#### [Working data]
==============================

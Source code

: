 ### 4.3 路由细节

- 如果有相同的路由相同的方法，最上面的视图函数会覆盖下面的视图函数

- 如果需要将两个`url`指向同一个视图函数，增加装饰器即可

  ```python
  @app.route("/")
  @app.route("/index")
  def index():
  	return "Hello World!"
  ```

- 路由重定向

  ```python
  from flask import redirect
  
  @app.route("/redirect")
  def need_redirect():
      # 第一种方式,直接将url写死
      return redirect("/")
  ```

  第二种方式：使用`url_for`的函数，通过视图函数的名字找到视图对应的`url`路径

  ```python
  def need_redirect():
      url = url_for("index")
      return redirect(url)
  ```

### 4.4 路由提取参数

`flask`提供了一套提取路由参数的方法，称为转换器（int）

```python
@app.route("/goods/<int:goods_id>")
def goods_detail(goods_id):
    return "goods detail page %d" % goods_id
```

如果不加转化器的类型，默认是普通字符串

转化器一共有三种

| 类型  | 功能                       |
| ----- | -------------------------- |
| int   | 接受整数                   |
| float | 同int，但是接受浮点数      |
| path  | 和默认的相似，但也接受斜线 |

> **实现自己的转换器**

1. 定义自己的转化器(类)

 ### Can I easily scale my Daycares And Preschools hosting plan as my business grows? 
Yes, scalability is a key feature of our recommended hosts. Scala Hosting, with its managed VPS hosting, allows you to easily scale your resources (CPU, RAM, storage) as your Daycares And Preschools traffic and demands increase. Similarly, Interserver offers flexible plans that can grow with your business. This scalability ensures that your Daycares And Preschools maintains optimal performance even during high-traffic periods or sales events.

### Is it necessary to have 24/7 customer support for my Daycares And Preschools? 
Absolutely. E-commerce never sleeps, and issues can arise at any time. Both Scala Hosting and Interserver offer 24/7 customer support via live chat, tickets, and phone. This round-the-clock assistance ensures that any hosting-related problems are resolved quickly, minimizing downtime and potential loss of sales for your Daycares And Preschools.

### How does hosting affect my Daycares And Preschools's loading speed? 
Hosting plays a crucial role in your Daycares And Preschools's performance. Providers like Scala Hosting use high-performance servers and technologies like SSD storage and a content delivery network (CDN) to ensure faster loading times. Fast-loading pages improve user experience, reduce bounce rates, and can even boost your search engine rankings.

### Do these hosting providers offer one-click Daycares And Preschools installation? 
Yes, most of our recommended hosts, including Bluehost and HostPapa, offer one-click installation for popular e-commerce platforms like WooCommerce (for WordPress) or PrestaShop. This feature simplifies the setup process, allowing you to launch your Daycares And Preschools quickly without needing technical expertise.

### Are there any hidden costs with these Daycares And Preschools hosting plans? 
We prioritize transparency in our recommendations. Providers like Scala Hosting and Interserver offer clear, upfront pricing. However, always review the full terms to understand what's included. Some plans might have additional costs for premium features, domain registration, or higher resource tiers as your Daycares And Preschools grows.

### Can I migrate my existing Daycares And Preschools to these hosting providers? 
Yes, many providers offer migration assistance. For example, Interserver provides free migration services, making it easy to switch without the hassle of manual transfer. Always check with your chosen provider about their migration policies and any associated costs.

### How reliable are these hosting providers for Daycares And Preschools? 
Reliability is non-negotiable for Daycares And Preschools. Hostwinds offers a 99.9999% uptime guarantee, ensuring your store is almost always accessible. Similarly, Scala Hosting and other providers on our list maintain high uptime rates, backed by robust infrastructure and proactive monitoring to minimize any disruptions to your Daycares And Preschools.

==============================

#### [Problem description]
Your reply must contain exactly the lines from the first line of the data through the line holding "### Can I easily", and nothing more.

#### [Reply]
Source code

: ### 4.3 路由细节

- 如果有相同的路由相同的方法，最上面的视图函数会覆盖下面的视图函数

- 如果需要将两个`url`指向同一个视图函数，增加装饰器即可

  ```python
  @app.route("/")
  @app.route("/index")
  def index():
  	return "Hello World!"
  ```

- 路由重定向

  ```python
  from flask import redirect
  
  @app.route("/redirect")
  def need_redirect():
      # 第一种方式,直接将url写死
      return redirect("/")
  ```

  第二种方式：使用`url_for`的函数，通过视图函数的名字找到视图对应的`url`路径

  ```python
  def need_redirect():
      url = url_for("index")
      return redirect(url)
  ```

### 4.4 路由提取参数

`flask`提供了一套提取路由参数的方法，称为转换器（int）

```python
@app.route("/goods/<int:goods_id>")
def goods_detail(goods_id):
    return "goods detail page %d" % goods_id
```

如果不加转化器的类型，默认是普通字符串

转化器一共有三种

| 类型  | 功能                       |
| ----- | -------------------------- |
| int   | 接受整数                   |
| float | 同int，但是接受浮点数      |
| path  | 和默认的相似，但也接受斜线 |

> **实现自己的转换器**

1. 定义自己的转化器(类)

 ### Can I easily scale my Daycares And Preschools hosting plan as my business grows? 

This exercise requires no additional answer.